===== Source material =====

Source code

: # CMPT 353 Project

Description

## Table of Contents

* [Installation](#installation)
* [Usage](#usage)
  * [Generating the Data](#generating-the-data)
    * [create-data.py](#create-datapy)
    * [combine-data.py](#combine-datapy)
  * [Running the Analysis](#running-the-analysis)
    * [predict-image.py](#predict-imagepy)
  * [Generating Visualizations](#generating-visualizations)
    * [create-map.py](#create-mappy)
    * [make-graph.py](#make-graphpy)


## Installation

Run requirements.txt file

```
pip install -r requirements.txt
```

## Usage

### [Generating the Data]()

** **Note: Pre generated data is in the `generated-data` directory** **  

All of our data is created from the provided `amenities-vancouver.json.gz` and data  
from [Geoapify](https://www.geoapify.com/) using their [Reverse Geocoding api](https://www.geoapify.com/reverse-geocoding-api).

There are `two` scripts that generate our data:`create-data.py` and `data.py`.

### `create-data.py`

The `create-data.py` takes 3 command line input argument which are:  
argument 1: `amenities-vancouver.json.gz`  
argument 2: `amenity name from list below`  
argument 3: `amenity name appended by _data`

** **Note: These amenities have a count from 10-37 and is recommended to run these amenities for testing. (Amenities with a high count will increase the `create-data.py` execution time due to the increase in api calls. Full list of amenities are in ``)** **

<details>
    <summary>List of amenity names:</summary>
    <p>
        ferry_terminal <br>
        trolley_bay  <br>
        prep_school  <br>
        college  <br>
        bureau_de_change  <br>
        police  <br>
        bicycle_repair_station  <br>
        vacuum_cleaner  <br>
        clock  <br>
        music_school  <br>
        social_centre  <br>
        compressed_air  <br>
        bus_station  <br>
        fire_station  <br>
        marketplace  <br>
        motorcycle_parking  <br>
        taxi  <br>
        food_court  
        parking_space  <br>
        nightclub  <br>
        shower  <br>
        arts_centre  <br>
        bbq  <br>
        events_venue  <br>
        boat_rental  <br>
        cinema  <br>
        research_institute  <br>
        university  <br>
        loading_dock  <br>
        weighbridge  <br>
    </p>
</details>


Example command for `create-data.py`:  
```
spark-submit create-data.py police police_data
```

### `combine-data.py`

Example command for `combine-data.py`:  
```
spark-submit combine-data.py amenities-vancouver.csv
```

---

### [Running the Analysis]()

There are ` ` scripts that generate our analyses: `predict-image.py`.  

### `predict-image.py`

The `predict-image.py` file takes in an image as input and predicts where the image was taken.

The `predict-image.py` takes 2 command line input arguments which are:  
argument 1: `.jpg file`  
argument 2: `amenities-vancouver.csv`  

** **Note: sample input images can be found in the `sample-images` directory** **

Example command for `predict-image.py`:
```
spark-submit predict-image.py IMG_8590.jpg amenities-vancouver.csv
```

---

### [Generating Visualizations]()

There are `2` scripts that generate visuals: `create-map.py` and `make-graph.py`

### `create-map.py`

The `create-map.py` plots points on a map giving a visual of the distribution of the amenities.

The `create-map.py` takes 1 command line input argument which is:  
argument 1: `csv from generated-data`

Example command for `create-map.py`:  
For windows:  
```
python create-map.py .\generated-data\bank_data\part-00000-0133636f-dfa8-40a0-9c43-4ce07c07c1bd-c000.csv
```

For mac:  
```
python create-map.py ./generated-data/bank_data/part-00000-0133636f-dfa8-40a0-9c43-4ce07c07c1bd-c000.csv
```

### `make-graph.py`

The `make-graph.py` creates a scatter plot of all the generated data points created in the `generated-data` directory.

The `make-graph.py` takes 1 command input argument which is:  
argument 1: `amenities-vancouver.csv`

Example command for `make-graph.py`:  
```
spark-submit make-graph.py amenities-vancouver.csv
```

=====

From the entries above, select each line containing the string "Generating".

  * [Generating the Data](#generating-the-data)
  * [Generating Visualizations](#generating-visualizations)
### [Generating the Data]()
### [Generating Visualizations]()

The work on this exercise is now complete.